USA Compression Partners, LP is one of the nation's largest independent providers of natural gas compression services in terms of total compression fleet horsepower. USA Compression partners with a broad customer base composed of producers, processors, gatherers, and transporters of natural gas and crude oil. USA Compression focuses on providing midstream natural gas compression services to infrastructure applications primarily in high-volume gathering systems, processing facilities, and transportation applications. More information is available at usacompression.com.

Non-GAAP Financial Measures

This news release includes the Non-GAAP financial measures of Adjusted gross margin, Adjusted EBITDA, Distributable Cash Flow, and Distributable Cash Flow Coverage Ratio.

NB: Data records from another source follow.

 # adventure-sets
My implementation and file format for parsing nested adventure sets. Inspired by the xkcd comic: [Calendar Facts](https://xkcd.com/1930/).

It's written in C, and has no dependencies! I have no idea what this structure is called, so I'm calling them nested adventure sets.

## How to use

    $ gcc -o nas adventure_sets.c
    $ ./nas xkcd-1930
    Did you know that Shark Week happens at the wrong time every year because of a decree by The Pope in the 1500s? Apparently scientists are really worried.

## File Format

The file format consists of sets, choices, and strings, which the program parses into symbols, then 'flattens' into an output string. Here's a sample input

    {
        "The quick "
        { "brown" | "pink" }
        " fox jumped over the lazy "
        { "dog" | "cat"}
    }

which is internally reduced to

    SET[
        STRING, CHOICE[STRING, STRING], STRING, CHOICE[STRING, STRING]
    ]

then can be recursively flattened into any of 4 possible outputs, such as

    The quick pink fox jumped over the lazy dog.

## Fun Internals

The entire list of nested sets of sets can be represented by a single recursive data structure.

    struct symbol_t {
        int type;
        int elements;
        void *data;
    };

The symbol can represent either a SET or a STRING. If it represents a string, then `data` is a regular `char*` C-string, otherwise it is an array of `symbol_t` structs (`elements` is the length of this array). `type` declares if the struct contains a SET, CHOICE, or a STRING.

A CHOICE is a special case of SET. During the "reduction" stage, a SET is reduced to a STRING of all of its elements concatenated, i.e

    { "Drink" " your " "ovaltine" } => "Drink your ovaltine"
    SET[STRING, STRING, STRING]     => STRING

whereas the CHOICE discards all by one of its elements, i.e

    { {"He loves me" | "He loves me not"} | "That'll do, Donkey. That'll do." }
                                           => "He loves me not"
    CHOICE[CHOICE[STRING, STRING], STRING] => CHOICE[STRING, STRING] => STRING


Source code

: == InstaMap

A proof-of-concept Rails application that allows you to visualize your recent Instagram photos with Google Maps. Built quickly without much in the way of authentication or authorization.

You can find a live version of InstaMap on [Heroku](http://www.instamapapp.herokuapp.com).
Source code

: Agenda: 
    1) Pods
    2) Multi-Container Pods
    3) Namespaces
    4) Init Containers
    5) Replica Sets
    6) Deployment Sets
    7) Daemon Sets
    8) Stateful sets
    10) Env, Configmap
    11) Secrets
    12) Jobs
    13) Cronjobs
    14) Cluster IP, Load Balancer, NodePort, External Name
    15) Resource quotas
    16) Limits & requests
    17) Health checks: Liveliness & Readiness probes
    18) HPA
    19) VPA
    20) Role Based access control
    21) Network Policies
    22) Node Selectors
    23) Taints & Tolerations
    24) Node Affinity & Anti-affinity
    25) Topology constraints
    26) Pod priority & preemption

Adjusted gross margin is defined as revenue less cost of operations, exclusive of depreciation and amortization expense. Management believes Adjusted gross margin is useful to investors as a supplemental measure of the Partnership's operating profitability. Adjusted gross margin primarily is impacted by the pricing trends for service operations and cost of operations, including labor rates for service technicians, volume, and per-unit costs for lubricant oils, quantity and pricing of routine preventative maintenance on compression units, and property tax rates on compression units. Adjusted gross margin should not be considered an alternative to, or more meaningful than, gross margin or any other measure presented in accordance with GAAP. Moreover, the Partnership's Adjusted gross margin, as presented, may not be comparable to similarly titled measures of other companies. Because the Partnership capitalizes assets, depreciation and amortization of equipment is a necessary element of its cost structure. To compensate for the limitations of Adjusted gross margin as a measure of the Partnership's performance, management believes it is important to consider gross margin determined under GAAP, as well as Adjusted gross margin, to evaluate the Partnership's operating profitability.

Management views Adjusted EBITDA as one of its primary tools for evaluating the Partnership's results of operations, and the Partnership tracks this item on a monthly basis as an absolute amount and as a percentage of revenue compared to the prior month, year-to-date, prior year, and budget. The Partnership defines EBITDA as net income (loss) before net interest expense, depreciation and amortization expense, and income tax expense (benefit). The Partnership defines Adjusted EBITDA as EBITDA plus impairment of compression equipment, impairment of goodwill, interest income on capital leases, unit-based compensation expense (benefit), severance charges, certain transaction expenses, loss (gain) on disposition of assets, loss (gain) on derivative instrument, and other. Adjusted EBITDA is used as a supplemental financial measure by management and external users of the Partnership's financial statements, such as investors and commercial banks, to assess:

  • the financial performance of the Partnership's assets without regard to the impact of financing methods, capital structure, or the historical cost basis of the Partnership's assets;
  • the viability of capital expenditure projects and the overall rates of return on alternative investment opportunities;
  • the ability of the Partnership's assets to generate cash sufficient to make debt payments and pay distributions; and
  • the Partnership's operating performance as compared to those of other companies in its industry without regard to the impact of financing methods and capital structure.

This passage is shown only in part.